Semantics also plays a role in what’s a road and what’s not, Neirinckx cautioned. A faint track created by people driving off through an opening to reach a fishing hole may not be considered a road on a Forest Service inventory.

However, the Forest Service sometimes declares roads closed, without putting up a gate, because of a lack of money or because the closure is temporary, said Elaine Zieroth, Bonners Ferry District Ranger. “Without a physical barrier, the closure is not as effective,” she said.

Skeele is more blunt. People will drive down every open road, he said.

And if gate vandalism is a problem, tear up the first quarter mile of road, Skeele suggested. It’s a one-time expense that may be less expensive over the long run.

The solution is not so simple, the Forest Service replied.

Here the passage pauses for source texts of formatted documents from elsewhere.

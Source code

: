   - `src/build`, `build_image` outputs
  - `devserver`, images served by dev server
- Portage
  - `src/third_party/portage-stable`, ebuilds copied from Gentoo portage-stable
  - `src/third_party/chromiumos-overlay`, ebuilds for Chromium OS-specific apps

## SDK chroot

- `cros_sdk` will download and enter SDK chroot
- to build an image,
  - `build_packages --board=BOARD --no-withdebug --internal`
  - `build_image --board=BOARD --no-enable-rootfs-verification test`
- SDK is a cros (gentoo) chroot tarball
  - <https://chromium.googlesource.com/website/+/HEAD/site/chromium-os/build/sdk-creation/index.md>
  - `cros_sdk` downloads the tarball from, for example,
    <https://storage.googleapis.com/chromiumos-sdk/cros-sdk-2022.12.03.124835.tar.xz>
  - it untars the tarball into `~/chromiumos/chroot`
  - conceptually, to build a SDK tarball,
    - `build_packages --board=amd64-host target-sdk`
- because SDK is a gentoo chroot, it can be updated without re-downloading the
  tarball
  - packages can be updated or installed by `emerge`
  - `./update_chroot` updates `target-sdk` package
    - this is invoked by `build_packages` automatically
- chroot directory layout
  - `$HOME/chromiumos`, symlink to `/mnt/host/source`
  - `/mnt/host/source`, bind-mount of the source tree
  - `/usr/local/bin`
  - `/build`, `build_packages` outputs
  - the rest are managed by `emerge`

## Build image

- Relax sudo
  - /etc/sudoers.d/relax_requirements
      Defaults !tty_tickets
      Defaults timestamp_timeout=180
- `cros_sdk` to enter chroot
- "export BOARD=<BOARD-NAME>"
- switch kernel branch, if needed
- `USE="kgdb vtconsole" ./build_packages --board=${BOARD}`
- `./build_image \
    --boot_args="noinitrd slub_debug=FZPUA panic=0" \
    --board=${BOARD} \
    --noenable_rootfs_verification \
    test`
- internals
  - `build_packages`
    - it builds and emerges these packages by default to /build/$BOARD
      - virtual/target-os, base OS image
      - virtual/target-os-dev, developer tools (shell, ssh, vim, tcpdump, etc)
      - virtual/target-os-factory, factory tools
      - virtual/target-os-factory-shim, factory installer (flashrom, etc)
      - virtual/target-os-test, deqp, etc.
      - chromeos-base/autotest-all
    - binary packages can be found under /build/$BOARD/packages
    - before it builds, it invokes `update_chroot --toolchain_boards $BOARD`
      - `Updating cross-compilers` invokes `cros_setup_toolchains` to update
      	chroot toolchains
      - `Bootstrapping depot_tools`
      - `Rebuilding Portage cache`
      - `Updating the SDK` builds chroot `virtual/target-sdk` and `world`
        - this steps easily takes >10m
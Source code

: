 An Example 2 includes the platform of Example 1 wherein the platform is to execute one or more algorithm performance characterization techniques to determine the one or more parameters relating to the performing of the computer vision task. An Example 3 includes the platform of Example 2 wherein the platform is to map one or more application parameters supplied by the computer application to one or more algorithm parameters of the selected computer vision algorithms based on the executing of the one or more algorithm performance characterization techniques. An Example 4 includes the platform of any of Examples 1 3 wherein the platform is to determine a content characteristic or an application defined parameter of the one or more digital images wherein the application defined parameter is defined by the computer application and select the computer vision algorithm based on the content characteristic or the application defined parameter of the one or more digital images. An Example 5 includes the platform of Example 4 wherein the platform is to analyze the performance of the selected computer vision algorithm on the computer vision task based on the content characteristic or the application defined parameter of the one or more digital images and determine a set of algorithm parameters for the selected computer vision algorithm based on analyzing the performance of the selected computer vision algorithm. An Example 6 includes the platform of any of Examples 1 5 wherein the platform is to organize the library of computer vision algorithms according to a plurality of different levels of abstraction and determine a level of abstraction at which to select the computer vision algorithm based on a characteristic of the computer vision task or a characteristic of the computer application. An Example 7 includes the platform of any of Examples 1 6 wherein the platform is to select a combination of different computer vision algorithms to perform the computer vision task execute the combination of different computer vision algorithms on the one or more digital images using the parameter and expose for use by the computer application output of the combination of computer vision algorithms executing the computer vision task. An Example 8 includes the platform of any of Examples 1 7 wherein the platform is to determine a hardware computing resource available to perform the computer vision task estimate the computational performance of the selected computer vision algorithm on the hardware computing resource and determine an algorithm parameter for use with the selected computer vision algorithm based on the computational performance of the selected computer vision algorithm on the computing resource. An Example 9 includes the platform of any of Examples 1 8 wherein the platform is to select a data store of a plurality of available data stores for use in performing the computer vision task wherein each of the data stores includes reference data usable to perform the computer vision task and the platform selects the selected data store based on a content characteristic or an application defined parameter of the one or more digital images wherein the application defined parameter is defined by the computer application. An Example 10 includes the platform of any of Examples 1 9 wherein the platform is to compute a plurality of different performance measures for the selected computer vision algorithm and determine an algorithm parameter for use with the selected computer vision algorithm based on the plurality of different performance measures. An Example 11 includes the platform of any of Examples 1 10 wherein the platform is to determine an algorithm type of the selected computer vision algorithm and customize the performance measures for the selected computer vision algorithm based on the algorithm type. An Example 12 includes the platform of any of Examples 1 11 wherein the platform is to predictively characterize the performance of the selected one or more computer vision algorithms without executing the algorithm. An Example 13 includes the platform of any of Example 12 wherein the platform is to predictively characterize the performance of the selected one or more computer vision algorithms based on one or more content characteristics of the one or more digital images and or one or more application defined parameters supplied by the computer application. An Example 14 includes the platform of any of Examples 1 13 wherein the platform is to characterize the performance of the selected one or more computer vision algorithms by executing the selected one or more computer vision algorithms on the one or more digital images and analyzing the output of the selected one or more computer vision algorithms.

Often, the agency needs to use a road to fight fires, plant trees and clean out culverts, Zieroth said. So a gate works better.

Money and semantics aside, roads are a problem for grizzly bears and other critters, wildlife experts said.

“The bottom line: the higher the road density the higher the grizzly bear mortality,” said Wayne Wakkinen of Idaho Fish and Game. “It allows people to hunt a lot more and to access a lot more country.”

For example, a study in the Coeur d’Alene River system showed that there were many more bull elk killed where there were many roads, Wakkinen said. Most of the grizzly and elk poachings take place close to roads.

That goes for all three grizzlies killed in the North Idaho-Eastern Washington bear recovery area in the past year. Three deaths in one year is a high mortality rate for a population that may not exceed two dozen bears.

Wakkinen has studied the Predator Project data. “Overall I think it’s a reasonably good attempt,” he said.

Some of the conclusions could be erroneous, Wakkinen said. The Predator Project said roads closed by gates, but still sometimes used by the Forest Service, were open.

If Forest Service use doesn’t exceed about 15 days a year, it’s not detrimental to grizzlies, Wakkinen said.